De plus, les dynamiques de l’inflation au sein de l’UEMOA montrent que celle-ci n’est pas monétaire, mais est essentiellement importée. Parmi les catégories de produits ayant enregistré des hausses de prix, c’est le secteur « produits alimentaires » qui a enregistré les plus fortes inflations avec une hausse des prix de l’ordre de 12,1% en avril en rythme annuel contre 12,4%, un mois plus tôt. Les catégories « logement » et « transport » ont elles aussi progressé respectivement de 4,4% et de 4,0%, au cours de la période sous revue, contre 3,7% et 2,8% en mars 2022. Dans le cas des produits alimentaires et du transport, les pays de l’UEMOA sont fortement dépendants des importations, qu’il s’agisse de céréales (riz, blé etc.) ou des produits pétroliers (essence et autres carburants).
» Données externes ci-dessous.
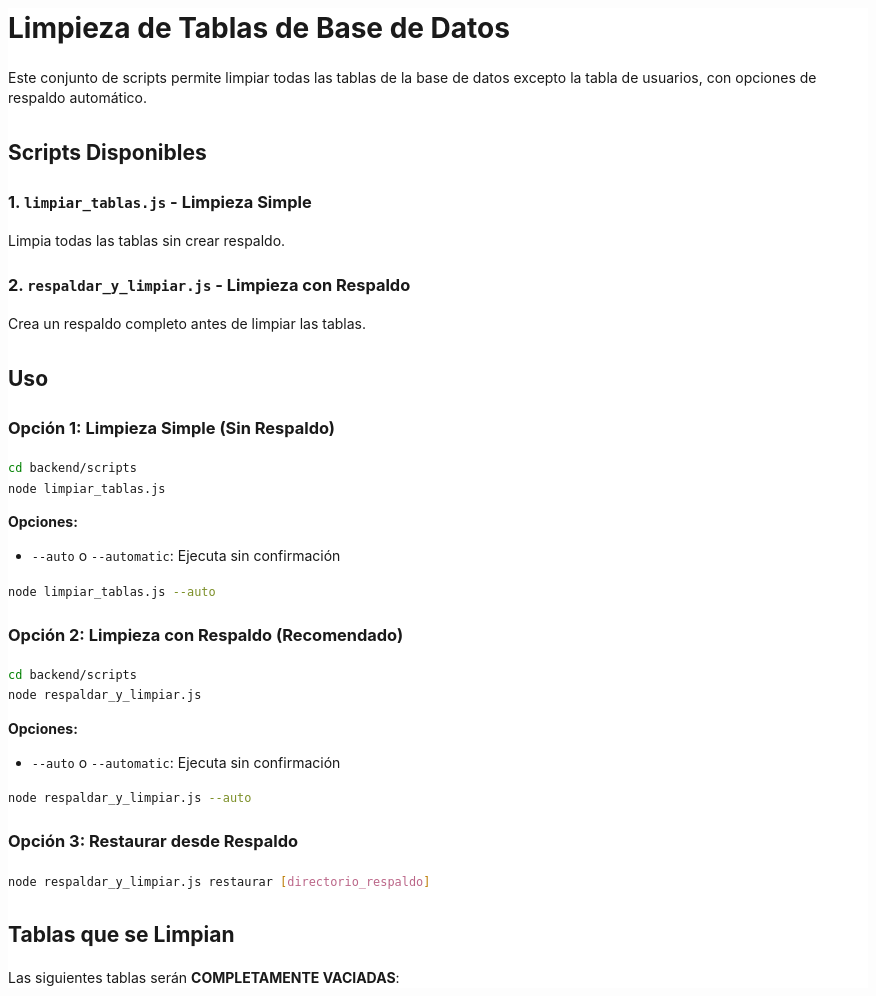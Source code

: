 # Limpieza de Tablas de Base de Datos

Este conjunto de scripts permite limpiar todas las tablas de la base de datos excepto la tabla de usuarios, con opciones de respaldo automático.

## Scripts Disponibles

### 1. `limpiar_tablas.js` - Limpieza Simple
Limpia todas las tablas sin crear respaldo.

### 2. `respaldar_y_limpiar.js` - Limpieza con Respaldo
Crea un respaldo completo antes de limpiar las tablas.

## Uso

### Opción 1: Limpieza Simple (Sin Respaldo)

```bash
cd backend/scripts
node limpiar_tablas.js
```

**Opciones:**
- `--auto` o `--automatic`: Ejecuta sin confirmación

```bash
node limpiar_tablas.js --auto
```

### Opción 2: Limpieza con Respaldo (Recomendado)

```bash
cd backend/scripts
node respaldar_y_limpiar.js
```

**Opciones:**
- `--auto` o `--automatic`: Ejecuta sin confirmación

```bash
node respaldar_y_limpiar.js --auto
```

### Opción 3: Restaurar desde Respaldo

```bash
node respaldar_y_limpiar.js restaurar [directorio_respaldo]
```

## Tablas que se Limpian

Las siguientes tablas serán **COMPLETAMENTE VACIADAS**:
Des produits dont l’approvisionnement mondial actuel se retrouve perturbé par le conflit russo-ukrainien.
« En avril, l’indice des prix des produits importés par les pays de l’Union s’est accru de 46,2% sur un an, après une augmentation de 41,7% en mars 2022 », souligne d’ailleurs la BCEAO. De ce fait, certains observateurs estiment qu’un resserrement de la liquidité dans l’UEMOA pourrait être insuffisant pour inverser la courbe de l’inflation, et pourrait même avoir des impacts négatifs.
Un retour progressif aux taux pré-covid ?
La décision prise par la BCEAO dans le contexte actuel de l’inflation marque peut-être le début d’un retour aux niveaux en vigueur avant la pandémie de covid-19. En effet, l’institution avait décidé en 2020 de baisser ses taux directeurs, afin de soutenir les plans de relance des Etats de la région, destinés à faire face aux conséquences économiques de la covid-19.
Ce sont donc les mesures d’assouplissement de la BCEAO qui avaient abouti à un taux d’intérêt minimum de soumission aux opérations d’appels d’offres d’injection de liquidité 2% (contre 2,5% auparavant), alors que le taux d’intérêt du guichet de prêt marginal a été ramené de 4,50% à 4,00%.
« Notant que les plans de relance mis en place par les Etats et l’assouplissement progressif des restrictions de déplacement devraient conduire à un redémarrage de l’appareil productif, les membres du CPM ont décidé d’accompagner cette dynamique en baissant de 50 points de base les taux directeurs de la Banque centrale », avait d’ailleurs indiqué le communiqué du CPM.
A ce titre, et dans un contexte de reprise économique, plusieurs observateurs estiment que le relèvement des principaux taux directeurs de la Banque pourrait signifier une fin progressive des mesures d’assouplissement adoptées par l’institution. Ce d’autant plus que les trois premiers mois de l’année ont été marqués par une croissance du PIB réel de 5,6% en rythme annuel dans l’UEMOA, et que les prévisions tablent sur un PIB de l’Union en hausse en 2022 et 2023 de 5,9% et 7,2%, respectivement.